Shares of State-owned iron ore miner NMDC fell over 4 per cent on Wednesday, post the disappointing June quarter results announced on Tuesday. The company reported a steep fall in revenues and profits.

 

While the poor show was in line with expectations, the current weakness in the China market and the devaluation of the yuan could mean more pain ahead for the Indian iron-ore major. 

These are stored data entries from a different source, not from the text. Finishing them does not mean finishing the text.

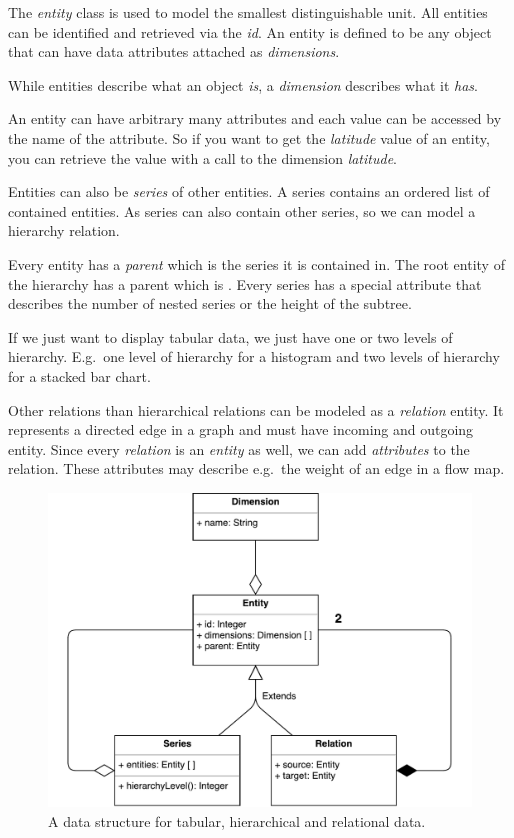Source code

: The \emph{entity} class is used to model the smallest distinguishable unit.
All entities can be identified and retrieved via the \emph{id}.
An entity is defined to be any object that can have data attributes attached as \emph{dimensions}.

While entities describe what an object \emph{is}, a \emph{dimension} describes what it \emph{has}.

An entity can have arbitrary many attributes and each value can be accessed by the name of the attribute.
So if you want to get the \emph{latitude} value of an entity, you can retrieve the value with a call to the dimension \emph{latitude}.

Entities can also be \emph{series} of other entities.
A series contains an ordered list of contained entities.
As series can also contain other series, so we can model a hierarchy relation.

Every entity has a \emph{parent} which is the series it is contained in.
The root entity of the hierarchy has a parent which is .
Every series has a special attribute  that describes the number of nested series or the height of the subtree.

If we just want to display tabular data, we just have one or two levels of hierarchy.
E.g.\ one level of hierarchy for a histogram and two levels of hierarchy for a stacked bar chart.

Other relations than hierarchical relations can be modeled as a \emph{relation} entity.
It represents a directed edge in a graph and must have incoming and outgoing entity.
Since every \emph{relation} is an \emph{entity} as well, we can add \emph{attributes} to the relation.
These attributes may describe e.g.\ the weight of an edge in a flow map.

\begin{figure}[ht]
  \centering
  \includegraphics[width=\textwidth]{figures/concept/DataModel}
  \caption{%
    A data structure for tabular, hierarchical and relational data.
  }\label{fig:concept:shared-data-model}
\end{figure}



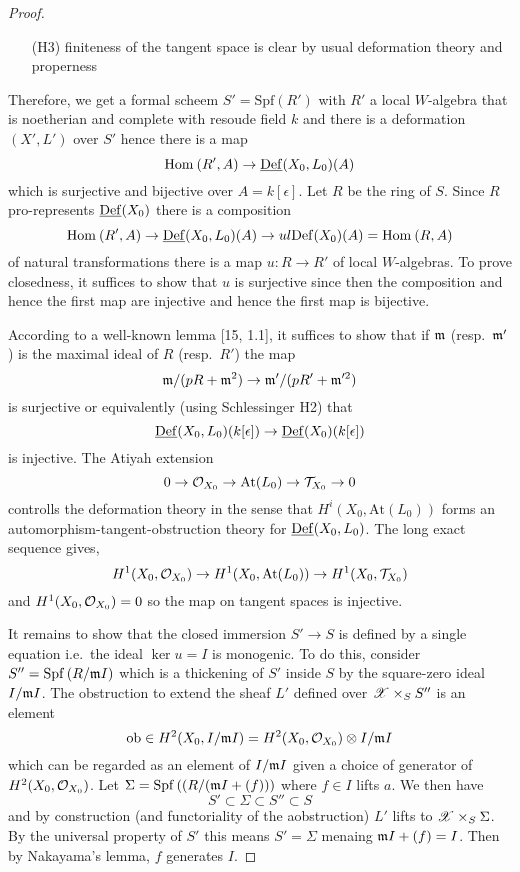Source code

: \documentclass[12pt]{article}
\newcommand{\Def}{\mathrm{Def}}
\newcommand{\Spf}[1]{\mathrm{Spf}\left( #1 \right)}
\newcommand{\At}{\mathrm{At}}
\newcommand{\ob}{\mathrm{ob}}
\begin{document}
\begin{proof}
\begin{enumerate}
\item[(H3)] finiteness of the tangent space is clear by usual deformation theory and properness
\end{enumerate}
Therefore, we get a formal scheem $S' = \Spf{R'}$ with $R'$ a local $W$-algebra that is noetherian and complete with resoude field $k$ and there is a deformation $(X', L')$ over $S'$ hence there is a map
\[ \Hom{}{R'}{A} \to \ul{\Def}(X_0, L_0)(A) \]
which is surjective and bijective over $A = k[\epsilon]$. Let $R$ be the ring of $S$. Since $R$ pro-represents $\ul{\Def}(X_0)$ there is a composition
\[ \Hom{}{R'}{A} \to \ul{\Def}(X_0, L_0)(A) \to \\ul{\Def}(X_0)(A) = \Hom{}{R}{A} \]
of natural transformations there is a map $u : R \to R'$ of local $W$-algebras. To prove closedness, it suffices to show that $u$ is surjective since then the composition and hence the first map are injective and hence the first map is bijective. 
\par 
According to a well-known lemma [15, 1.1], it suffices to show that if $\mathfrak{m}$ (resp.\ $\mathfrak{m}'$) is the maximal ideal of $R$ (resp.\ $R'$) the map
\[ \mathfrak{m} / (p R + \mathfrak{m}^2) \to \mathfrak{m}' / (p R' + \mathfrak{m}'^2) \]
is surjective or equivalently (using Schlessinger H2) that
\[ \ul{\Def}(X_0, L_0)(k[\epsilon]) \to \ul{\Def}(X_0)(k[\epsilon]) \]
is injective. The Atiyah extension
\[ 0 \to \struct{X_0} \to \At(L_0) \to \T_{X_0} \to 0 \]
controlls the deformation theory in the sense that $H^i(X_0, \At(L_0))$ forms an automorphism-tangent-obstruction theory for $\ul{\Def}(X_0, L_0)$. The long exact sequence gives,
\[ H^1(X_0, \struct{X_0}) \to H^1(X_0, \At(L_0)) \to H^1(X_0, \T_{X_0}) \]
and $H^1(X_0, \mathcal{O}_{X_0}) = 0$ so the map on tangent spaces is injective. 
\par 
It remains to show that the closed immersion $S' \to S$ is defined by a single equation i.e.\ the ideal $\ker{u} = I$ is monogenic. To do this, consider $S'' = \Spf{R/\m I}$ which is a thickening of $S'$ inside $S$ by the square-zero ideal $I / \mathfrak{m} I$. The obstruction to extend the sheaf $L'$ defined over $\mathscr{X} \times_S S''$ is an element
\[ \ob \in H^2(X_0, I / \m I) = H^2(X_0, \struct{X_0}) \ot I/\m I \]
which can be regarded as an element of $I / \mathfrak{m} I$ given a choice of generator of $H^2(X_0, \mathcal{O}_{X_0})$.  Let $\Sigma = \Spf{(R / (\m I + (f))}$ where $f \in I$ lifts $a$. We then have
\[ S' \subset \Sigma \subset S'' \subset S \]
and by construction (and functoriality of the aobstruction) $L'$ lifts to $\mathscr{X} \times_S \Sigma$. By the universal property of $S'$ this means $S' = \Sigma$ menaing $\mathfrak{m} I + (f) = I$. Then by Nakayama's lemma, $f$ generates $I$. 
\end{proof}
\end{document}
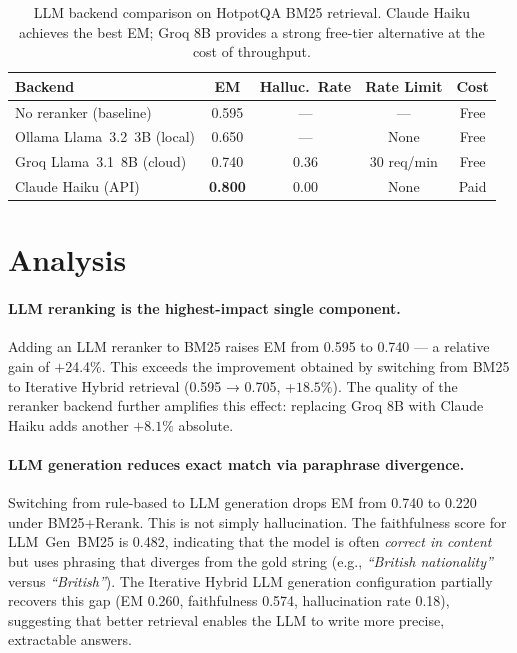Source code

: \documentclass{article}
\begin{document}
\begin{table}[h]
  \caption{LLM backend comparison on HotpotQA BM25 retrieval.
  Claude Haiku achieves the best EM; Groq 8B provides a strong
  free-tier alternative at the cost of throughput.}
  \label{tab:backends}
  \centering
  \small
  \begin{tabular}{lcccc}
    \toprule
    Backend & EM & Halluc.\ Rate & Rate Limit & Cost \\
    \midrule
    No reranker (baseline)     & 0.595 & —    & —         & Free \\
    Ollama Llama~3.2~3B (local)& 0.650 & —    & None      & Free \\
    Groq Llama~3.1~8B (cloud)  & 0.740 & 0.36 & 30 req/min & Free \\
    Claude Haiku (API)          & \textbf{0.800} & 0.00 & None & Paid \\
    \bottomrule
  \end{tabular}
\end{table}

\section{Analysis}
\label{sec:analysis}

\paragraph{LLM reranking is the highest-impact single component.}
Adding an LLM reranker to BM25 raises EM from 0.595 to 0.740 — a
relative gain of $+$24.4\%.  This exceeds the improvement obtained
by switching from BM25 to Iterative Hybrid retrieval (0.595 → 0.705,
+$18.5\%$).  The quality of the reranker backend further amplifies
this effect: replacing Groq 8B with Claude Haiku adds another
$+8.1\%$ absolute.

\paragraph{LLM generation reduces exact match via paraphrase divergence.}
Switching from rule-based to LLM generation drops EM from 0.740 to
0.220 under BM25+Rerank.  This is not simply hallucination.  The
faithfulness score for LLM~Gen~BM25 is 0.482, indicating that the
model is often \emph{correct in content} but uses phrasing that
diverges from the gold string (e.g., \emph{``British nationality''}
versus \emph{``British''}).  The Iterative Hybrid LLM generation
configuration partially recovers this gap (EM 0.260, faithfulness
0.574, hallucination rate 0.18), suggesting that better retrieval
enables the LLM to write more precise, extractable answers.
\end{document}
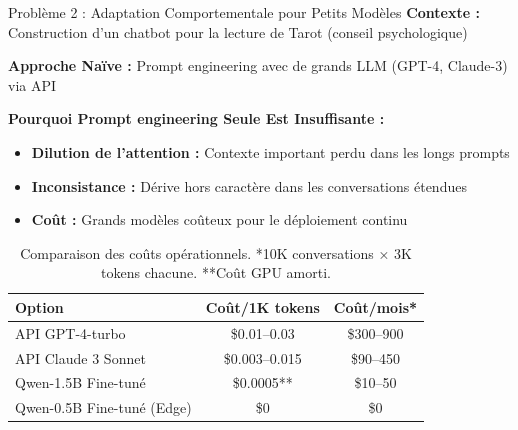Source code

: \documentclass[11pt, aspectratio=169, xcolor=table]{beamer}
\begin{document}
\begin{frame}{Problème 2 : Adaptation Comportementale pour Petits Modèles}
    \footnotesize
    \textbf{Contexte :} Construction d'un chatbot pour la lecture de Tarot (conseil psychologique)
    
    \vspace{0.3cm}
    \textbf{Approche Naïve :} Prompt engineering avec de grands LLM (GPT-4, Claude-3) via API
    
    \vspace{0.3cm}
    \textbf{Pourquoi Prompt engineering Seule Est Insuffisante :}
    \begin{itemize}
        \item \textbf{Dilution de l'attention :} Contexte important perdu dans les longs prompts
        \item \textbf{Inconsistance :} Dérive hors caractère dans les conversations étendues
        \item \textbf{Coût :} Grands modèles coûteux pour le déploiement continu
    \end{itemize}

    \vspace{0.3cm}
    \begin{table}[H]
        \centering
        \caption{Comparaison des coûts opérationnels. *10K conversations × 3K tokens chacune. **Coût GPU amorti.}
        \small
        \begin{tabular}{|l|c|c|}
            \hline
            \textbf{Option} & \textbf{Coût/1K tokens} & \textbf{Coût/mois*} \\
            \hline
            API GPT-4-turbo & \$0.01--0.03 & \$300--900 \\
            API Claude 3 Sonnet & \$0.003--0.015 & \$90--450 \\
            Qwen-1.5B Fine-tuné & \$0.0005** & \$10--50 \\
            Qwen-0.5B Fine-tuné (Edge) & \$0 & \$0  \\
            \hline
        \end{tabular}
    \end{table}
\end{frame}
\end{document}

The company has been reducing ore prices for a few quarters now, owing to a fall in global prices and weak local steel demand. Prices of lump ore were cut to Rs 2,950 a tonne in July 2015, a 30 per cent reduction from Rs 4,200 per tonne in January 2015. Fine ore prices have been slashed by 45 per cent to Rs 1,660 per tonne now over the same period.

 

NMDC’s revenue and profits in the June quarter came in at Rs 1,806 crore and Rs 1,010 crore respectively, nearly half of the June 2014 revenue and profits. The current quarter performance was worse than the March quarter numbers when income and profits fell nearly 30 per cent year-on-year. The bright spot was that margins continued to remain healthy at 55 per cent.

 

The company is likely to face continued pressure as iron ore prices are expected to fall further globally. However, a revival in local steel demand may help sales growth and the company is looking at further expansion. Its 7 mt per year capacity mine in Bailadila, Chhattisgarh, was commissioned in April 2015. It also received environment clearance for its 10 mt per year greenfield iron ore mine in the same region. From the current levels of less than 35 mt per year, the company’s targeted output is set at 75 mt by 2018-19 and 100 mt by 2022.